Employee assessment and performance reviews have been under fire for some time. Studies show that not only do people actively dislike performance reviews, they dread them, allowing them to interrupt real productivity and value delivery.

At the same time, most experts agree the real problem isn’t performance reviews or employee assessment, it’s organizations using outdated assessment practices that fail to take the individual, goals or other factors into account.

Performance reviews can add a lot of value for organizations that want to understand their employees, their actual productivity, and how they are reaching goals. These 5 tips will help you make those changes to improve your assessment practices.

Set Goals and Measure Performance Towards those Goals

Yearly performance assessments have a long history in top-down organizations, where they’re used to reduce low performers, highlight candidates for promotion, and highlight those who are doing enough. This assessment practice results in stress, poor ratings, and a mandated percentage of employees at the top or bottom of a scale.

Setting goals and measuring performance against those goals allows you to create a more dynamic performance scale. For example, you can measure performance as a whole, measure performance in the light of individual, team, or organizational goals, and better understand what people are doing and why. This may mean redefining what you measure as part of performance, simply because flat output may not be a good measure of what an individual is actually doing.

Coach and Develop Employees at Every Level of Performance

Receiving negative feedback is almost never helpful in and of itself. However, if you combine feedback with coaching, mentoring, and development, it gives individuals an opportunity to improve. If someone performs poorly during assessment, coaching them to improve that performance would not only save you the cost of letting an employee go and recruiting a new one, it would increase loyalty from that employee.

Achieving coaching and development means creating a culture of coaching across your management and leadership teams. It also means investing in employees as a whole, so that when you see individuals struggling with something, you can introduce courses, classes, or mentoring from a peer or manager to solve the problem.

Create a Culture of Feedback

People often react badly to, are stressed by, or don’t know what to do with feedback because they aren’t accustomed to it.
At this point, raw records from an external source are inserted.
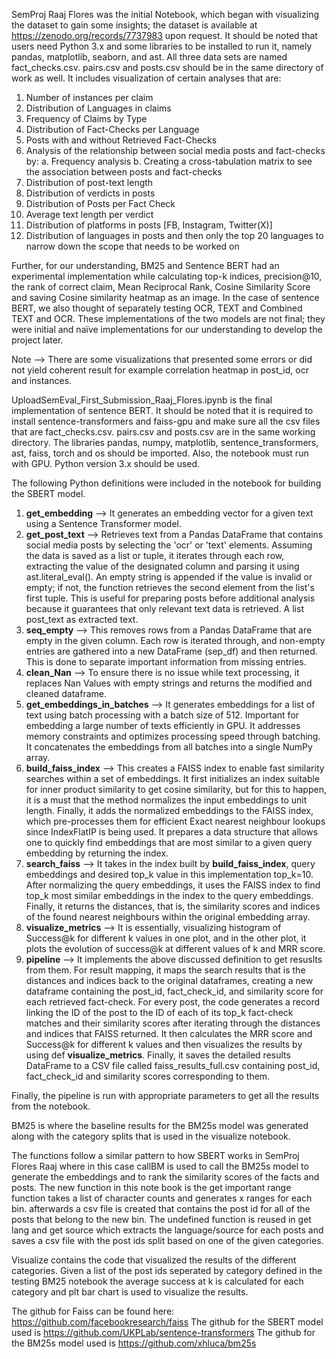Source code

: SemProj Raaj Flores was the initial Notebook, which began with visualizing the dataset to gain some insights; the dataset is available at https://zenodo.org/records/7737983 upon request. It should be noted that users need Python 3.x and some libraries to be installed to run it, namely pandas, matplotlib, seaborn, and ast. All three data sets are named fact_checks.csv. pairs.csv and posts.csv should be in the same directory of work as well. It includes visualization of certain analyses that are: 
1. Number of instances per claim
2. Distribution of Languages in claims
3. Frequency of Claims by Type
4. Distribution of Fact-Checks per Language
5. Posts with and without Retrieved Fact-Checks
6. Analysis of the relationship between social media posts and fact-checks by:
   a. Frequency analysis
   b. Creating a cross-tabulation matrix to see the association between posts and fact-checks
7. Distribution of post-text length
8. Distribution of verdicts in posts
9. Distribution of Posts per Fact Check
10. Average text length per verdict
11. Distribution of platforms in posts [FB, Instagram, Twitter(X)]
12. Distribution of languages in posts and then only the top 20 languages to narrow down the scope that needs to be worked on

Further, for our understanding, BM25 and Sentence BERT had an experimental implementation while calculating top-k indices, precision@10, the rank of correct claim, Mean Reciprocal Rank, Cosine Similarity Score and saving Cosine similarity heatmap as an image. In the case of sentence BERT, we also thought of separately testing OCR, TEXT and Combined TEXT and OCR. These implementations of the two models are not final; they were initial and naïve implementations for our understanding to develop the project later.

Note --> There are some visualizations that presented some errors or did not yield coherent result for example correlation heatmap in post_id, ocr and instances.


 
UploadSemEval_First_Submission_Raaj_Flores.ipynb is the final implementation of sentence BERT. It should be noted that it is required to install sentence-transformers and faiss-gpu and make sure all the csv files that are fact_checks.csv. pairs.csv and posts.csv are in the same working directory. The libraries pandas, numpy, matplotlib, sentence_transformers, ast, faiss, torch and os should be imported. Also, the notebook must run with GPU. Python version 3.x should be used.

The following Python definitions were included in the notebook for building the SBERT model. 

1. **get_embedding** --> It generates an embedding vector for a given text using a Sentence Transformer model.
2. **get_post_text** --> Retrieves text from a Pandas DataFrame that contains social media posts by selecting the 'ocr' or 'text' elements. Assuming the data is saved as a list or tuple, it iterates through each row, extracting the value of the designated column and parsing it using ast.literal_eval(). An empty string is appended if the value is invalid or empty; if not, the function retrieves the second element from the list's first tuple. This is useful for preparing posts before additional analysis because it guarantees that only relevant text data is retrieved. A list post_text as extracted text.
3. **seq_empty** --> This removes rows from a Pandas DataFrame that are empty in the given column. Each row is iterated through, and non-empty entries are gathered into a new DataFrame (sep_df) and then returned. This is done to separate important information from missing entries.
4. **clean_Nan** --> To ensure there is no issue while text processing, it replaces Nan Values with empty strings and returns the modified and cleaned dataframe.
5. **get_embeddings_in_batches** --> It generates embeddings for a list of text using batch processing with a batch size of 512. Important for embedding a large number of texts efficiently in GPU. It addresses memory constraints and optimizes processing speed through batching. It concatenates the embeddings from all batches into a single NumPy array.
6. **build_faiss_index** --> This creates a FAISS index to enable fast similarity searches within a set of embeddings. It first initializes an index suitable for inner product similarity to get cosine similarity, but for this to happen, it is a must that the method normalizes the input embeddings to unit length. Finally, it adds the normalized embeddings to the FAISS index, which pre-processes them for efficient Exact nearest neighbour lookups since IndexFlatIP is being used. It prepares a data structure that allows one to quickly find embeddings that are most similar to a given query embedding by returning the index.
7. **search_faiss** --> It takes in the index built by **build_faiss_index**, query embeddings and desired top_k value in this implementation top_k=10. After normalizing the query embeddings, it uses the FAISS index to find top_k most similar embeddings in the index to the query embeddings. Finally, it returns the distances, that is, the similarity scores and indices of the found nearest neighbours within the original embedding array.
8. **visualize_metrics** --> It is essentially, visualizing histogram of Success@k for different k values in one plot, and in the other plot, it plots the evolution of success@k at different values of k and MRR score.
9. **pipeline** --> It implements the above discussed definition to get resuslts from them. For result mapping, it maps the search results that is the distances and indices back to the original dataframes, creating a new dataframe containing the post_id, fact_check_id, and similarity score for each retrieved fact-check. For every post, the code generates a record linking the ID of the post to the ID of each of its top_k fact-check matches and their similarity scores after iterating through the distances and indices that FAISS returned. It then calculates the MRR score and Success@k for different k values and then visualizes the results by using def **visualize_metrics**. Finally, it saves the detailed results DataFrame to a CSV file called faiss_results_full.csv containing post_id, fact_check_id and similarity scores corresponding to them.

Finally, the pipeline is run with appropriate parameters to get all the results from the notebook. 


BM25 is where the baseline results for the BM25s model was generated along with the category splits that is used in the visualize notebook. 

The functions follow a similar pattern to how SBERT works in SemProj Flores Raaj where in this case callBM is used to call the BM25s model to generate the embeddings and to rank the similarity scores of the facts and posts. The new function in this note book is the get important range function takes a list of character counts and generates x ranges for each bin. afterwards a csv file is created that contains the post id for all of the posts that belong to the new bin. The undefined function is reused in get lang and get source which extracts the language/source for each posts and saves a csv file with the post ids split based on one of the given categories. 

Visualize contains the code that visualized the results of the different categories. Given a list of the post ids seperated by category defined in the testing BM25 notebook the average success at k is calculated for each category and plt bar chart is used to visualize the results.



The github for Faiss can be found here: https://github.com/facebookresearch/faiss
The github for the SBERT model used is https://github.com/UKPLab/sentence-transformers
The github for the BM25s model used is https://github.com/xhluca/bm25s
Creating a culture of feedback, rather than integrating it once per year, is an easy way to make this shift.

Integrating positive and negative feedback into daily and weekly meetings, asking leaders and managers to coach individuals on problem areas, and making time to actively invest in performance throughout the year will make a difference.

For example, if your teams are accustomed to receiving feedback after every project, actively discuss what went wrong and what could have been improved, share time management strategies, and work together to boost performance they won’t be stressed about the same thing happening on a company-wide scale.

Validate Assessment Practices and Results

No assessment practice should ever be run without some validation. This means checking your results against results without those practices, testing other practices, and checking to ensure that the data you are measuring impacts your organization in the way you think it does.

Validating assessment practices may require bringing in external help to do so and it may require using external benchmarks or data.

Keep Employees Involved

No matter how employee-friendly your assessment practices, it’s crucial to keep employees involved and in the loop. If you’re measuring something, they should know about it and why. Understanding what the organization sees as important is crucial to allowing teams to make good time-management decisions and judgement calls, will build trust inside the team, and will prevent issues where teams or individuals are underperforming because they didn’t understand their role. It also reduces fear and therefore attrition, because your employees know what you’re doing and trust you with that.

Improving employee assessment practices is about more than improving results, it’s about improving how you collect data, how and why it’s measured, and what you do with it.

Legacy assessment practices often collect data in relative secret, assign 20% of employees to a top tier and 20% to a bottom tier, and are forced to include or leave out some of those employees. Individuals who are failing in legacy systems rarely receive extra help.

Changing this into a modern assessment system that integrates feedback as an ongoing process, measures against existing goals, and works to coach and develop individuals at every level will improve your assessment practices.